TMS zl Module IPS/IDS Signature Reference Guide RLX.10.2.2.94
ProCurve TMS zl Module IPS/IDS Signature
Reference Guide Version RLX.10.2.2.94
726
Signature ID: 31385
Malware Web Sony DRM Reporting 1
Threat Level: Severe
Signature Description: The Sony messaging system works, Whenever a user plays an affected XCP CD, and whenever
a user browses within certain sections of the player, it sends a message to Sony's connected.sonymusic.com server. A
"uId" parameter marks the CD being played and the specific section of the player in use. This event indicates malware
traffic from infected systems in the Local Area Network (LAN). The systems are directed to a site that is capable of
installing malwares in the systems. Malwares are the softwares that pass user's activities to external sites.
Signature ID: 31386
Malware Web Sony DRM Reporting 2
Threat Level: Severe
Signature Description: The Sony messaging system works Whenever a user plays an affected XCP CD, and whenever
a user browses within certain sections of the player, the player sends a message to Sony's connected.sonymusic.com
server. This event indicates malware traffic from infected systems in the Local Area Network (LAN). The systems are
directed to a site that is capable of installing malwares in the systems. Malwares are the software's that pass user's
activities to external sites.This signature triggers when the outbound users try connect to "connected.sonymusic.com"
server through User-Agent SecureNet Xtra.
Signature ID: 31548
BOTNET HTTP Botnet reg
Threat Level: Warning
Signature Description: Botnet is a collection of software robots,or bots,which run autonomously.
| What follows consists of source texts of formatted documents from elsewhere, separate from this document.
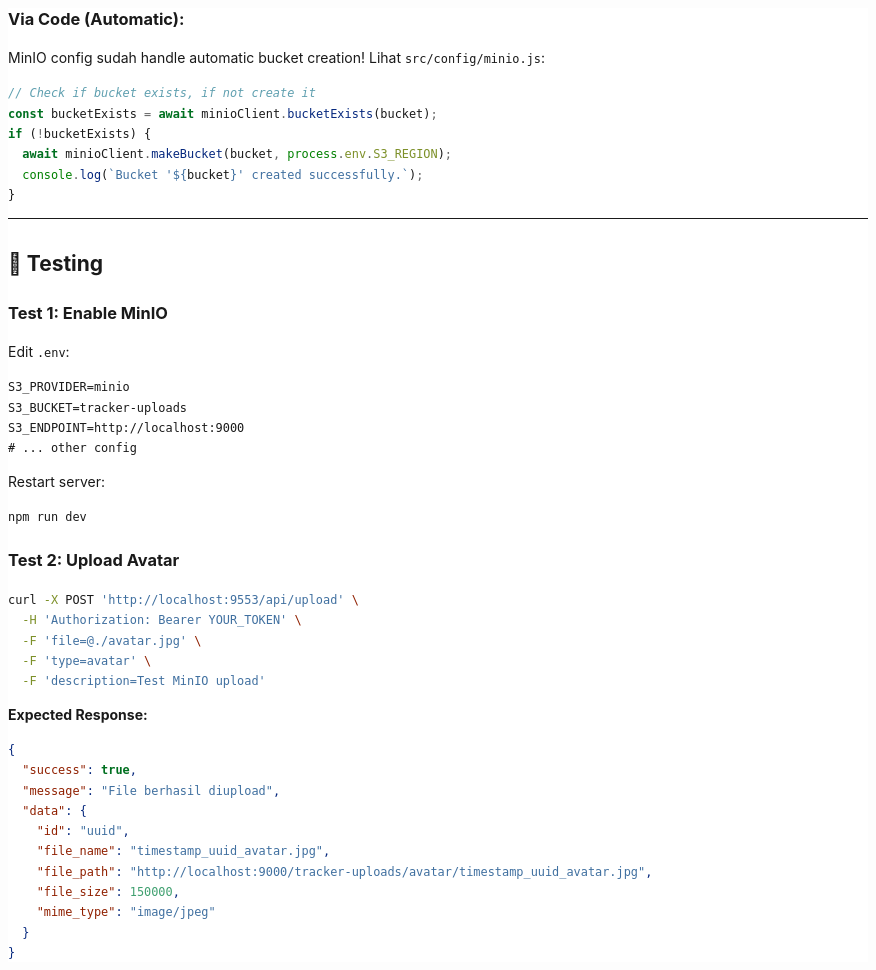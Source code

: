 ### Via Code (Automatic):
MinIO config sudah handle automatic bucket creation! Lihat `src/config/minio.js`:
```javascript
// Check if bucket exists, if not create it
const bucketExists = await minioClient.bucketExists(bucket);
if (!bucketExists) {
  await minioClient.makeBucket(bucket, process.env.S3_REGION);
  console.log(`Bucket '${bucket}' created successfully.`);
}
```

---

## 🧪 Testing

### Test 1: Enable MinIO

Edit `.env`:
```env
S3_PROVIDER=minio
S3_BUCKET=tracker-uploads
S3_ENDPOINT=http://localhost:9000
# ... other config
```

Restart server:
```bash
npm run dev
```

### Test 2: Upload Avatar

```bash
curl -X POST 'http://localhost:9553/api/upload' \
  -H 'Authorization: Bearer YOUR_TOKEN' \
  -F 'file=@./avatar.jpg' \
  -F 'type=avatar' \
  -F 'description=Test MinIO upload'
```

**Expected Response:**
```json
{
  "success": true,
  "message": "File berhasil diupload",
  "data": {
    "id": "uuid",
    "file_name": "timestamp_uuid_avatar.jpg",
    "file_path": "http://localhost:9000/tracker-uploads/avatar/timestamp_uuid_avatar.jpg",
    "file_size": 150000,
    "mime_type": "image/jpeg"
  }
}
```
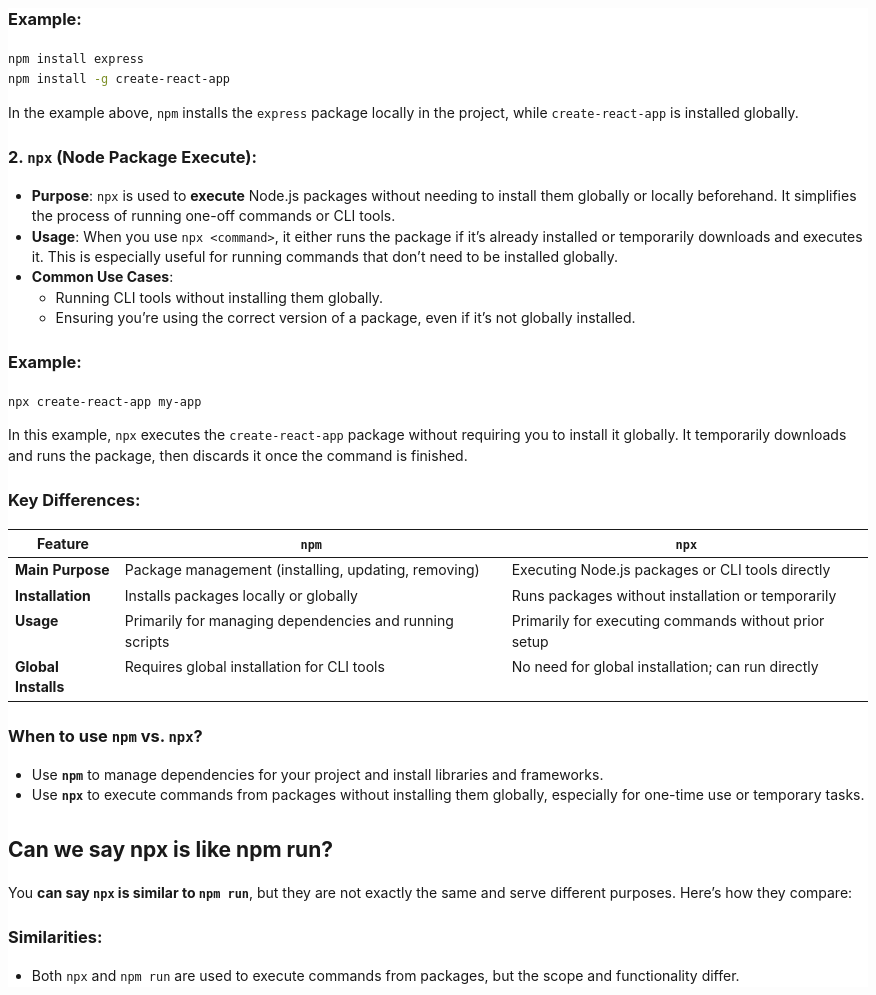    ### Example:
   ```bash
   npm install express
   npm install -g create-react-app
   ```

   In the example above, `npm` installs the `express` package locally in the project, while `create-react-app` is installed globally.

### 2. **`npx` (Node Package Execute)**:
   - **Purpose**: `npx` is used to **execute** Node.js packages without needing to install them globally or locally beforehand. It simplifies the process of running one-off commands or CLI tools.
   - **Usage**: When you use `npx <command>`, it either runs the package if it’s already installed or temporarily downloads and executes it. This is especially useful for running commands that don’t need to be installed globally.
   - **Common Use Cases**:
     - Running CLI tools without installing them globally.
     - Ensuring you’re using the correct version of a package, even if it’s not globally installed.
   
   ### Example:
   ```bash
   npx create-react-app my-app
   ```

   In this example, `npx` executes the `create-react-app` package without requiring you to install it globally. It temporarily downloads and runs the package, then discards it once the command is finished.

### Key Differences:

| Feature             | `npm`                                                | `npx`                                                 |
|---------------------|------------------------------------------------------|-------------------------------------------------------|
| **Main Purpose**     | Package management (installing, updating, removing)  | Executing Node.js packages or CLI tools directly      |
| **Installation**     | Installs packages locally or globally                | Runs packages without installation or temporarily     |
| **Usage**            | Primarily for managing dependencies and running scripts | Primarily for executing commands without prior setup |
| **Global Installs**  | Requires global installation for CLI tools           | No need for global installation; can run directly     |

### When to use `npm` vs. `npx`?
- Use **`npm`** to manage dependencies for your project and install libraries and frameworks.
- Use **`npx`** to execute commands from packages without installing them globally, especially for one-time use or temporary tasks.



## Can we say npx is like npm run?
You **can say `npx` is similar to `npm run`**, but they are not exactly the same and serve different purposes. Here’s how they compare:

### **Similarities**:
- Both `npx` and `npm run` are used to execute commands from packages, but the scope and functionality differ.
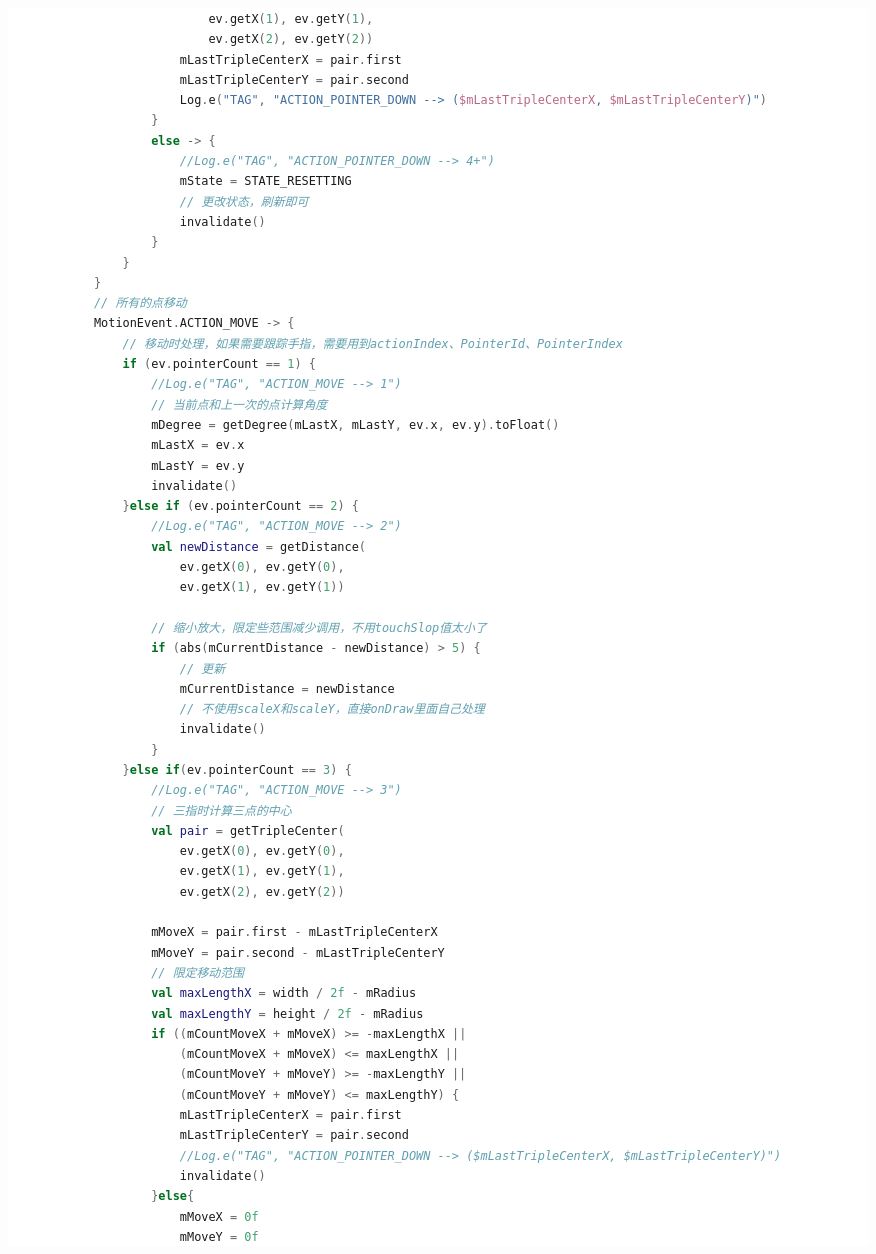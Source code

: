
 ```kotlin
                            ev.getX(1), ev.getY(1),
                            ev.getX(2), ev.getY(2))
                        mLastTripleCenterX = pair.first
                        mLastTripleCenterY = pair.second
                        Log.e("TAG", "ACTION_POINTER_DOWN --> ($mLastTripleCenterX, $mLastTripleCenterY)")
                    }
                    else -> {
                        //Log.e("TAG", "ACTION_POINTER_DOWN --> 4+")
                        mState = STATE_RESETTING
                        // 更改状态，刷新即可
                        invalidate()
                    }
                }
            }
            // 所有的点移动
            MotionEvent.ACTION_MOVE -> {
                // 移动时处理，如果需要跟踪手指，需要用到actionIndex、PointerId、PointerIndex
                if (ev.pointerCount == 1) {
                    //Log.e("TAG", "ACTION_MOVE --> 1")
                    // 当前点和上一次的点计算角度
                    mDegree = getDegree(mLastX, mLastY, ev.x, ev.y).toFloat()
                    mLastX = ev.x
                    mLastY = ev.y
                    invalidate()
                }else if (ev.pointerCount == 2) {
                    //Log.e("TAG", "ACTION_MOVE --> 2")
                    val newDistance = getDistance(
                        ev.getX(0), ev.getY(0),
                        ev.getX(1), ev.getY(1))

                    // 缩小放大，限定些范围减少调用，不用touchSlop值太小了
                    if (abs(mCurrentDistance - newDistance) > 5) {
                        // 更新
                        mCurrentDistance = newDistance
                        // 不使用scaleX和scaleY，直接onDraw里面自己处理
                        invalidate()
                    }
                }else if(ev.pointerCount == 3) {
                    //Log.e("TAG", "ACTION_MOVE --> 3")
                    // 三指时计算三点的中心
                    val pair = getTripleCenter(
                        ev.getX(0), ev.getY(0),
                        ev.getX(1), ev.getY(1),
                        ev.getX(2), ev.getY(2))

                    mMoveX = pair.first - mLastTripleCenterX
                    mMoveY = pair.second - mLastTripleCenterY
                    // 限定移动范围
                    val maxLengthX = width / 2f - mRadius
                    val maxLengthY = height / 2f - mRadius
                    if ((mCountMoveX + mMoveX) >= -maxLengthX ||
                        (mCountMoveX + mMoveX) <= maxLengthX ||
                        (mCountMoveY + mMoveY) >= -maxLengthY ||
                        (mCountMoveY + mMoveY) <= maxLengthY) {
                        mLastTripleCenterX = pair.first
                        mLastTripleCenterY = pair.second
                        //Log.e("TAG", "ACTION_POINTER_DOWN --> ($mLastTripleCenterX, $mLastTripleCenterY)")
                        invalidate()
                    }else{
                        mMoveX = 0f
                        mMoveY = 0f
```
A botnet's originator
can control the group remotely, usually through a means such as IRC, and usually for nefarious purposes.The process
starts by depending on attacker's skills, by either editing known bots available on the internet warez sites or writing
own code with primary configurable component being, IRC server where the bot will connect once installed on victim
machine, remote IRC TCP service port to connect, private channel name to join, password or key to authenticate the
bots access to that private channel.Additionally, depending on the specific bot used, the attacker may change the
location & name of file that is placed on directory of infected machine. Further the attacker may choose to use dynamic
or multiple channels that a bots joins so that to maintain access to their botnet army in case they are banned from a
specific IRC server. To achieve this, the attackers generally use service providers like dyndns.com or no-ip.com to
associate dynamic ip mapping to IRC server for bots to join. The most serious preventative measures utilize rate-based
intrusion prevention systems implemented with specialized hardware.
Signature ID: 31549
BOTNET BwB Botnet Checkin
Threat Level: Warning
Signature Description: Botnet is a collection of software robots,or bots,which run autonomously.A botnet's originator
can control the group remotely, usually through a means such as IRC, and usually for nefarious purposes.The process
starts by depending on attacker's skills, by either editing known bots available on the internet warez sites or writing
own code with primary configurable component being, IRC server where the bot will connect once installed on victim
machine, remote IRC TCP service port to connect, private channel name to join, password or key to authenticate the
bots access to that private channel.Additionally, depending on the specific bot used, the attacker may change the
location & name of file that is placed on directory of infected machine. Further the attacker may choose to use dynamic
or multiple channels that a bots joins so that to maintain access to their botnet army in case they are banned from a
specific IRC server. To achieve this, the attackers generally use service providers like dyndns.com or no-ip.com to
associate dynamic ip mapping to IRC server for bots to join. The most serious preventative measures utilize rate-based
intrusion prevention systems implemented with specialized hardware.